- $1.3 bln PE portfolio below target allocation to small, mid-market funds
- Retirement system to reduce exposure to mega-funds
- Commitments to Insight Venture, NGP, Spire disclosed
Small and middle-market vehicles accounted for approximately a quarter of Los Angeles City’s $1.3 billion portfolio as of June, well below its 30 percent to 40 percent target exposure range, according to an investment plan prepared by Portfolio Advisors.
While LACERS will continue to invest in large and mega-buyout funds “selectively,” it plans to reduce its portfolio’s exposure to those vehicles from around 40 percent to around 25 percent, the investment plan states.
Some investors believe small and middle-market managers generate stronger returns than large mega-funds, some of which underperformed following a pre-financial crisis fundraising boom. Several large limited partners, including the California State Teachers’ Retirement System and State of Wisconsin Investment Board, said they would direct more of their commitments to smaller funds in 2014.

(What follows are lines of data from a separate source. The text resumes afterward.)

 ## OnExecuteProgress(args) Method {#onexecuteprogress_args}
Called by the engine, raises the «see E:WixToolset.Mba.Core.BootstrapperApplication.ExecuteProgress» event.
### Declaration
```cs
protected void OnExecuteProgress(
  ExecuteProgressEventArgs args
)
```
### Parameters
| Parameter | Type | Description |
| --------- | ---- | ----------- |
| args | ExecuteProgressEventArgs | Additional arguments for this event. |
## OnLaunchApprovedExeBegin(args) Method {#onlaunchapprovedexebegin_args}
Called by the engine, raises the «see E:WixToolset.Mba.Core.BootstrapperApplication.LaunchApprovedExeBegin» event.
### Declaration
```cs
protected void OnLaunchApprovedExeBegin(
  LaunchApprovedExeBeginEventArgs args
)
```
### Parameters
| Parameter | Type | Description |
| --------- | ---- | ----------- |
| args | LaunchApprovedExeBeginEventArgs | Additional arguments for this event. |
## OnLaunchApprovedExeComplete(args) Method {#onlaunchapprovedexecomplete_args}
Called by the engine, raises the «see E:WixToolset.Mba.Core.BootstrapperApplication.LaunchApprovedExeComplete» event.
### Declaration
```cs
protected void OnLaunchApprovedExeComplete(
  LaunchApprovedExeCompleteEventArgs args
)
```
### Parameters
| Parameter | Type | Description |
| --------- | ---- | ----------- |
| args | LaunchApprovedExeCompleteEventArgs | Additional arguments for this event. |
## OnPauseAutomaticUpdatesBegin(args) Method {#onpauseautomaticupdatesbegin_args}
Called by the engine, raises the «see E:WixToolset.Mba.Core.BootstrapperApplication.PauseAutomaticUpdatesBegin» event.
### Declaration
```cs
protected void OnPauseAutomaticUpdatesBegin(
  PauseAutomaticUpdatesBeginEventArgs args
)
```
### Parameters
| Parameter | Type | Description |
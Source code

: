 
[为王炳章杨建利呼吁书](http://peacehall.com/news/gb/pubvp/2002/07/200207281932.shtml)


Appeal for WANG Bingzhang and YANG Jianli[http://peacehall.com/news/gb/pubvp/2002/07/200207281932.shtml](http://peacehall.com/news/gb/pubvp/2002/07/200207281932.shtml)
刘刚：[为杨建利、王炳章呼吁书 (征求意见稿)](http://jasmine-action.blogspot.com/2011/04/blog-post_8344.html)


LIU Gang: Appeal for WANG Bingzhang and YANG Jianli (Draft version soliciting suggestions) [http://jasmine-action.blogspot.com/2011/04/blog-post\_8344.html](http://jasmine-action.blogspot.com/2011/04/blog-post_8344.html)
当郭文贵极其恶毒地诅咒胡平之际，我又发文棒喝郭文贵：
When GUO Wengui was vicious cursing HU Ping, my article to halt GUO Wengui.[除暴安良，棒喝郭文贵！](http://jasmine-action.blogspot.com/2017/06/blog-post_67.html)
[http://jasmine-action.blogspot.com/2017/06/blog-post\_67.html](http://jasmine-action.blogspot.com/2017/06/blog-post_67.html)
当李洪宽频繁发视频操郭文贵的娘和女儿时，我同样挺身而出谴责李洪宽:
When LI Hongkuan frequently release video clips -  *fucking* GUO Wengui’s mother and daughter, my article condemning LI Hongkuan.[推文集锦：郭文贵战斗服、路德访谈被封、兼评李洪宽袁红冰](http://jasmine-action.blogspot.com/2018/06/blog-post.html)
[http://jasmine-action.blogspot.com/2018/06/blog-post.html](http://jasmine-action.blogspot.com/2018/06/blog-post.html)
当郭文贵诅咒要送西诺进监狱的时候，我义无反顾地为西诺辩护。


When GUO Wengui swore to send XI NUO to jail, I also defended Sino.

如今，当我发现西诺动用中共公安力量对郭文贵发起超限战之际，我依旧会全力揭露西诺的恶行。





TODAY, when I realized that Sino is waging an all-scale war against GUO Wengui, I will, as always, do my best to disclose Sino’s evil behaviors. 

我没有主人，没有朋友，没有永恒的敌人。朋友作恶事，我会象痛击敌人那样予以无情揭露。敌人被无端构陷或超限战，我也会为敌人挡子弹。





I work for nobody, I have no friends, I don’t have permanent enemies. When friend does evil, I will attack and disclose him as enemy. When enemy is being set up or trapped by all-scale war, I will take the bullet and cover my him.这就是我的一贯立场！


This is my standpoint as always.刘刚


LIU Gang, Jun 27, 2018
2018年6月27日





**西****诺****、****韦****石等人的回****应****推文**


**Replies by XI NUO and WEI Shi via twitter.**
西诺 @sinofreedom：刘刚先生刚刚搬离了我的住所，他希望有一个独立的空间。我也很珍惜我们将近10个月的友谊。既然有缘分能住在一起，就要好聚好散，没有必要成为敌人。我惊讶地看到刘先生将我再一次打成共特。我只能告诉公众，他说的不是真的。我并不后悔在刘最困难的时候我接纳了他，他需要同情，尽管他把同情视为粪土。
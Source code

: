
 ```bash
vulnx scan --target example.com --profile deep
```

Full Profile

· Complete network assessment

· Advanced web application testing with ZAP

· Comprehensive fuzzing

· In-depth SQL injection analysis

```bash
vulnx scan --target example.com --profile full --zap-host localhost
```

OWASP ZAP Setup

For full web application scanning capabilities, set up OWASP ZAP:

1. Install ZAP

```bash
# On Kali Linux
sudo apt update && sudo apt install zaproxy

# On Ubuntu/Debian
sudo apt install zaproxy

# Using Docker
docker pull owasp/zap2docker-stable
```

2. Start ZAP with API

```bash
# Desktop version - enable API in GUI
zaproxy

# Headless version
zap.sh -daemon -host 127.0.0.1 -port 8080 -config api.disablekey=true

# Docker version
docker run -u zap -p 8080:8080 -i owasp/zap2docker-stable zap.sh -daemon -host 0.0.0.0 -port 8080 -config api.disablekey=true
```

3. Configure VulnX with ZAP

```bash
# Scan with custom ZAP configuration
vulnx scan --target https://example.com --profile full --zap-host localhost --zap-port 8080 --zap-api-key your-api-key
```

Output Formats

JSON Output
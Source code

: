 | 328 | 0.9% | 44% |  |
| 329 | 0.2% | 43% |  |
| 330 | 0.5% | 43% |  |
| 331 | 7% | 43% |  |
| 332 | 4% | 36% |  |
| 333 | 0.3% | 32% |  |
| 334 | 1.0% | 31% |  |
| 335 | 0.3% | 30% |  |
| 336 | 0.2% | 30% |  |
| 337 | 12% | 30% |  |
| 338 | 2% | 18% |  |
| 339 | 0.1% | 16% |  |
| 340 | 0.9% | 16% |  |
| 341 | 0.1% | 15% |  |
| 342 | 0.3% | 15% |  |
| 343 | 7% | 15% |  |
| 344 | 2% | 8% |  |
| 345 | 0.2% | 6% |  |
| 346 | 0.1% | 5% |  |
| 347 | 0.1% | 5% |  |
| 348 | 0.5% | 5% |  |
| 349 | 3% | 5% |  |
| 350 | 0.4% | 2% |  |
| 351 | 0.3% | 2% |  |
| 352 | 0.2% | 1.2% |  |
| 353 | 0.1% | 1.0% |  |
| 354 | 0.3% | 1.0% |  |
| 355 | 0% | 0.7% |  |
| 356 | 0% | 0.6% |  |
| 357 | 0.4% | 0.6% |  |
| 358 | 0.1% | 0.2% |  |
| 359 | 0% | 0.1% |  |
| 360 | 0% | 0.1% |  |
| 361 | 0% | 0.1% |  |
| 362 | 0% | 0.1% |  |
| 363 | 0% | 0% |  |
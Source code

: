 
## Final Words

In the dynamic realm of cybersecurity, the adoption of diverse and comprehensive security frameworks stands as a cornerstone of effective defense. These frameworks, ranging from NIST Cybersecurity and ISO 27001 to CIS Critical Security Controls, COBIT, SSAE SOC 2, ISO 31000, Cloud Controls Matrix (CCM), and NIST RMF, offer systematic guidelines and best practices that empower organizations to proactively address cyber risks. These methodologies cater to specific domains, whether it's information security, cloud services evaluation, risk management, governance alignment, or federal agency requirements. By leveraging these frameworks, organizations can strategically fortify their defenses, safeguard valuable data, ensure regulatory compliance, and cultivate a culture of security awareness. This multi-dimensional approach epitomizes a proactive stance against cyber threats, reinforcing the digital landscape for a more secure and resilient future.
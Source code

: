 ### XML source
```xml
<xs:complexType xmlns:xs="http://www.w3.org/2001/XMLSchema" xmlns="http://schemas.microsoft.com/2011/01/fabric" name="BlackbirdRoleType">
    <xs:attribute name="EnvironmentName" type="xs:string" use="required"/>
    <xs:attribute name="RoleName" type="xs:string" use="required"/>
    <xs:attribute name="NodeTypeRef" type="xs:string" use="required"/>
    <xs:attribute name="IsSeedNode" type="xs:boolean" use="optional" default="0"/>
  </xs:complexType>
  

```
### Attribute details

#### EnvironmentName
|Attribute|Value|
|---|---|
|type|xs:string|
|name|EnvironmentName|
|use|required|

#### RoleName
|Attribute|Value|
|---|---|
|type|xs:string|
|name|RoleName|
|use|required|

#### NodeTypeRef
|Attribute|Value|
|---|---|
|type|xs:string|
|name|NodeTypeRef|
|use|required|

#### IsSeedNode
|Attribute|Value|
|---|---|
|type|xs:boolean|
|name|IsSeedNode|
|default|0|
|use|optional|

The $14 billion retirement system will likely make between 12 and 15 commitments in the New Year, according to the investment plan. The commitments will likely be around $10 million to $40 million in size.
The plan is consistent with LACERS’ allocation to private equity in 2014. The retirement system committed $350 million across 18 funds in 2014, including flagship vehicles managed by ABRY Partners, Hellman & Friedman and Vista Equity Partners.
LACERS disclosed three new commitments in its Jan. 13 meeting materials. The retirement system made two commitments in December, pledging $25 million to Natural Gas Partners XI and $25 million to Insight Venture Partners IX. In October, LACERS re-upped $10 million to Spire Capital Partners III, a buyout fund targeting $375 million.